- Opening Delimiter -
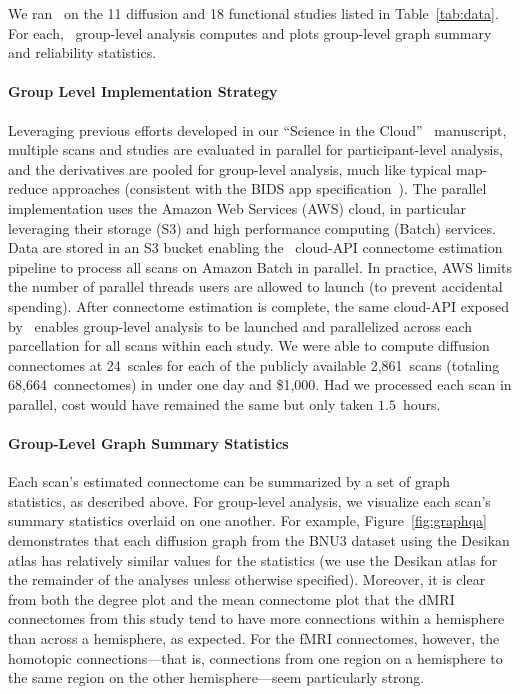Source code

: \documentclass[11pt]{article}
\begin{document}
\begin{multicols}{2}
We ran \ndmg~on the 11 diffusion and 18 functional studies listed in 
Table~\ref{tab:data}.
For each, \ndmg~group-level analysis computes and plots group-level graph summary and reliability statistics. 



\paragraph{Group Level Implementation Strategy}

Leveraging previous efforts developed in our  ``Science in the Cloud''~\cite{sic} manuscript, multiple scans and studies are evaluated in parallel for participant-level analysis, and the derivatives are pooled for group-level analysis, much like typical map-reduce approaches (consistent with the BIDS app specification~\cite{bidsapps}). The parallel  implementation uses the Amazon Web Services (AWS) cloud, in particular leveraging their storage (S3) and high performance computing (Batch) services. Data are stored in an S3 bucket enabling  the \ndmg~cloud-API connectome estimation pipeline to process all scans on Amazon Batch in parallel. In practice,  AWS limits the number of parallel threads users are allowed to launch (to prevent accidental spending). After connectome estimation is complete, the same cloud-API exposed by \ndmg~enables group-level analysis to be launched and parallelized across each parcellation for all scans within each study.
% 
% 
We were able to compute diffusion connectomes at 24~scales for each of the publicly available 2,861~scans (totaling 68,664~connectomes) in under one day and \$1,000. Had we processed each scan in parallel, cost would have remained the same but only taken $1.5$~hours.

\paragraph{Group-Level Graph Summary Statistics}

Each scan's estimated connectome can be summarized by a set of graph statistics, as described above. For group-level analysis, we visualize each scan's summary statistics overlaid on one another. For example, Figure~\ref{fig:graphqa} demonstrates that each diffusion graph from the BNU3 dataset using the Desikan atlas has relatively similar values for the statistics (we use the Desikan atlas for the remainder of the analyses unless otherwise specified). Moreover, it is clear from both the degree plot and the mean connectome plot that the dMRI connectomes from this study tend to have more connections within a hemisphere than across a hemisphere, as expected. For the fMRI connectomes, however, the homotopic connections---that is, connections from one region on a hemisphere to the same region on the other hemisphere---seem particularly strong.
 

\end{multicols}
\end{document}
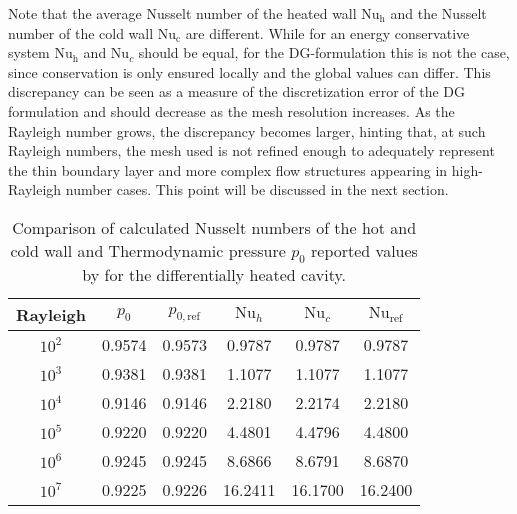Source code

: Note that the average Nusselt number of the heated wall $\text{Nu}_\text{h}$ and the Nusselt number of the cold wall $\text{Nu}_\text{c}$ are different. While for an energy conservative system $\text{Nu}_\text{h}$ and $\text{Nu}_c$ should be equal, for the DG-formulation this is not the case, since conservation is only ensured locally and the global values can differ. This discrepancy can be seen as a measure of the discretization error of the DG formulation and should decrease as the mesh resolution increases. As the Rayleigh number grows, the discrepancy becomes larger, hinting that, at such Rayleigh numbers, the mesh used is not refined enough to adequately represent the thin boundary layer and more complex flow structures appearing in high-Rayleigh number cases. This point will be discussed in the next section.
\begin{table}[t!]
	\begin{center}
		\begin{tabular}{cccccc}
			\hline
			Rayleigh                           & $p_0$  & $p_{0,\text{ref}}$ & $\text{Nu}_{h}$ & $\text{Nu}_{c}$ & $\text{Nu}_{\text{ref}}$ \\ \hline
			\parbox[0pt][13pt][c]{0pt}{}$10^2$ & 0.9574 & 0.9573             & 0.9787          & 0.9787          & 0.9787                   \\
			$10^3$                             & 0.9381 & 0.9381             & 1.1077          & 1.1077          & 1.1077                   \\
			$10^4$                             & 0.9146 & 0.9146             & 2.2180          & 2.2174          & 2.2180                   \\
			$10^5$                             & 0.9220 & 0.9220             & 4.4801          & 4.4796          & 4.4800                   \\
			$10^6$                             & 0.9245 & 0.9245             & 8.6866          & 8.6791          & 8.6870                   \\
			$10^7$                             & 0.9225 & 0.9226             & 16.2411         & 16.1700         & 16.2400                  \\ \hline
		\end{tabular}
	\end{center}
	\caption[Differentially heated cavity: Results of Nusselt number and Thermodynamic pressure]{Comparison of calculated Nusselt numbers of the hot and cold wall and Thermodynamic pressure $p_0$ reported values by \textcite{vierendeelsBenchmarkSolutionsNatural2003} for the differentially heated cavity.}
	\label{tab:p0_Nu_Results}
\end{table}
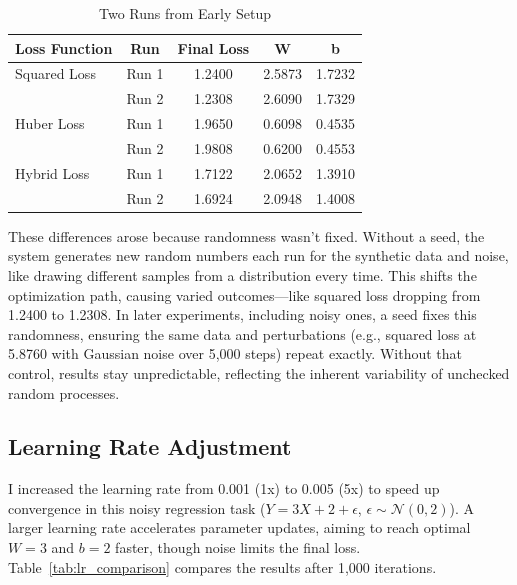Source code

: \documentclass{article}
\begin{document}
\begin{table}[H]
    \centering
    \caption{Two Runs from Early Setup}
    \label{tab:run_comparison}
    \begin{tabular}{lcccc}
        \toprule
        \textbf{Loss Function} & \textbf{Run} & \textbf{Final Loss} & \textbf{W} & \textbf{b} \\
        \midrule
        Squared Loss & Run 1 & 1.2400 & 2.5873 & 1.7232 \\
                     & Run 2 & 1.2308 & 2.6090 & 1.7329 \\
        Huber Loss   & Run 1 & 1.9650 & 0.6098 & 0.4535 \\
                     & Run 2 & 1.9808 & 0.6200 & 0.4553 \\
        Hybrid Loss  & Run 1 & 1.7122 & 2.0652 & 1.3910 \\
                     & Run 2 & 1.6924 & 2.0948 & 1.4008 \\
        \bottomrule
    \end{tabular}
\end{table}

These differences arose because randomness wasn’t fixed. Without a seed, the system generates new random numbers each run for the synthetic data and noise, like drawing different samples from a distribution every time. This shifts the optimization path, causing varied outcomes—like squared loss dropping from 1.2400 to 1.2308. In later experiments, including noisy ones, a seed fixes this randomness, ensuring the same data and perturbations (e.g., squared loss at 5.8760 with Gaussian noise over 5,000 steps) repeat exactly. Without that control, results stay unpredictable, reflecting the inherent variability of unchecked random processes.

\subsection{Learning Rate Adjustment}

I increased the learning rate from 0.001 (1x) to 0.005 (5x) to speed up convergence in this noisy regression task (\( Y = 3X + 2 + \epsilon \), \( \epsilon \sim \mathcal{N}(0, 2) \)). A larger learning rate accelerates parameter updates, aiming to reach optimal \( W = 3 \) and \( b = 2 \) faster, though noise limits the final loss. Table~\ref{tab:lr_comparison} compares the results after 1,000 iterations.
\end{document}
- Closing Delimiter -
ACTIVITY:
Spot the lines above that mention "article" and copy them.

RESULT:
: \documentclass[11pt]{article}
: \documentclass{article}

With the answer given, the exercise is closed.